Task goal -> In the listing below, find the line that contains "### object_name" and the line that contains "### apply_starter_pack". Quote both and every line between them, exactly, and nothing more.

Record excerpts ->
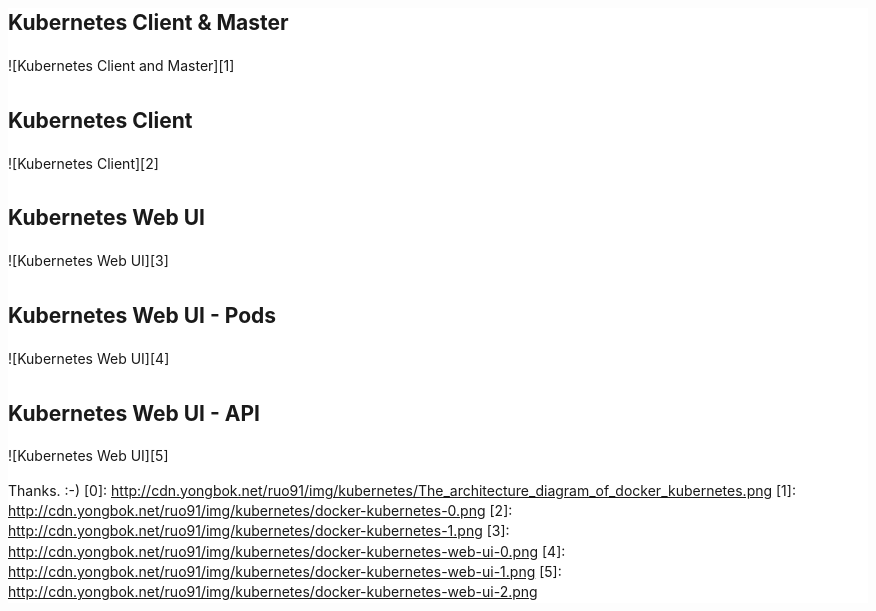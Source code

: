 Kubernetes Client & Master
----------------------
![Kubernetes Client and Master][1]

Kubernetes Client
----------------------
![Kubernetes Client][2]

Kubernetes Web UI
-----------------------------
![Kubernetes Web UI][3]

Kubernetes Web UI - Pods
----------------
![Kubernetes Web UI][4]

Kubernetes Web UI - API
----------------
![Kubernetes Web UI][5]

Thanks. :-)
[0]: http://cdn.yongbok.net/ruo91/img/kubernetes/The_architecture_diagram_of_docker_kubernetes.png
[1]: http://cdn.yongbok.net/ruo91/img/kubernetes/docker-kubernetes-0.png
[2]: http://cdn.yongbok.net/ruo91/img/kubernetes/docker-kubernetes-1.png
[3]: http://cdn.yongbok.net/ruo91/img/kubernetes/docker-kubernetes-web-ui-0.png
[4]: http://cdn.yongbok.net/ruo91/img/kubernetes/docker-kubernetes-web-ui-1.png
[5]: http://cdn.yongbok.net/ruo91/img/kubernetes/docker-kubernetes-web-ui-2.png
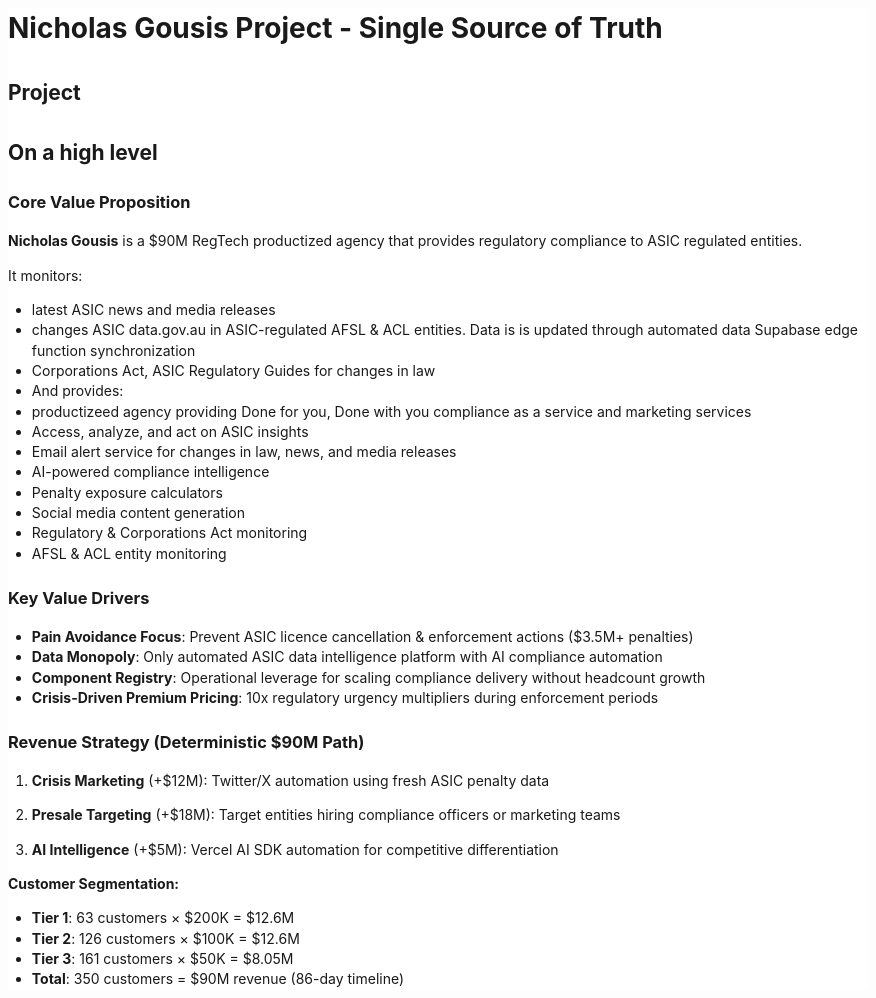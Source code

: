 # Nicholas Gousis Project - Single Source of Truth

## Project

## On a high level




### Core Value Proposition

**Nicholas Gousis** is a $90M RegTech productized agency that provides regulatory compliance to ASIC regulated entities.

 It monitors:
 - latest ASIC news and media releases
 - changes ASIC data.gov.au in ASIC-regulated AFSL & ACL entities. Data is is updated through automated data Supabase edge function synchronization
 - Corporations Act, ASIC Regulatory Guides for changes in law
 - And provides:
 - productizeed agency providing Done for you, Done with you compliance as a service and marketing services
 - Access, analyze, and act on ASIC insights
 - Email alert service for changes in law, news, and media releases
 - AI-powered compliance intelligence
 - Penalty exposure calculators
 - Social media content generation
 - Regulatory & Corporations Act monitoring
 - AFSL & ACL entity monitoring


### Key Value Drivers
- **Pain Avoidance Focus**: Prevent ASIC licence cancellation & enforcement actions ($3.5M+ penalties)
- **Data Monopoly**: Only automated ASIC data intelligence platform with AI compliance automation
- **Component Registry**: Operational leverage for scaling compliance delivery without headcount growth
- **Crisis-Driven Premium Pricing**: 10x regulatory urgency multipliers during enforcement periods

### Revenue Strategy (Deterministic $90M Path)
1. **Crisis Marketing** (+$12M): Twitter/X automation using fresh ASIC penalty data
2. **Presale Targeting** (+$18M): Target entities hiring compliance officers or marketing teams

5. **AI Intelligence** (+$5M): Vercel AI SDK automation for competitive differentiation

**Customer Segmentation:**
- **Tier 1**: 63 customers × $200K = $12.6M
- **Tier 2**: 126 customers × $100K = $12.6M
- **Tier 3**: 161 customers × $50K = $8.05M
- **Total**: 350 customers = $90M revenue (86-day timeline)
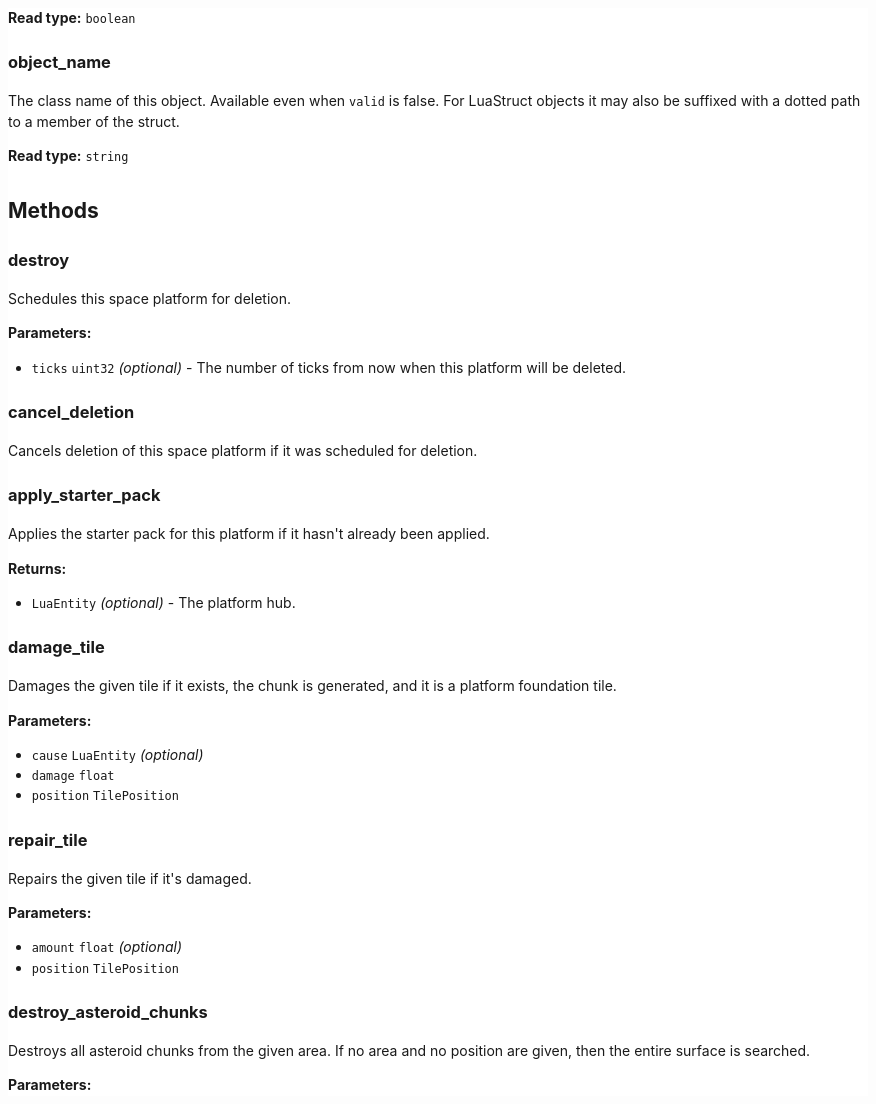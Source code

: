 **Read type:** `boolean`

### object_name

The class name of this object. Available even when `valid` is false. For LuaStruct objects it may also be suffixed with a dotted path to a member of the struct.

**Read type:** `string`

## Methods

### destroy

Schedules this space platform for deletion.

**Parameters:**

- `ticks` `uint32` *(optional)* - The number of ticks from now when this platform will be deleted.

### cancel_deletion

Cancels deletion of this space platform if it was scheduled for deletion.

### apply_starter_pack

Applies the starter pack for this platform if it hasn't already been applied.

**Returns:**

- `LuaEntity` *(optional)* - The platform hub.

### damage_tile

Damages the given tile if it exists, the chunk is generated, and it is a platform foundation tile.

**Parameters:**

- `cause` `LuaEntity` *(optional)*
- `damage` `float`
- `position` `TilePosition`

### repair_tile

Repairs the given tile if it's damaged.

**Parameters:**

- `amount` `float` *(optional)*
- `position` `TilePosition`

### destroy_asteroid_chunks

Destroys all asteroid chunks from the given area. If no area and no position are given, then the entire surface is searched.

**Parameters:**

Output of the task ->
### object_name

The class name of this object. Available even when `valid` is false. For LuaStruct objects it may also be suffixed with a dotted path to a member of the struct.

**Read type:** `string`

## Methods

### destroy

Schedules this space platform for deletion.

**Parameters:**

- `ticks` `uint32` *(optional)* - The number of ticks from now when this platform will be deleted.

### cancel_deletion

Cancels deletion of this space platform if it was scheduled for deletion.

### apply_starter_pack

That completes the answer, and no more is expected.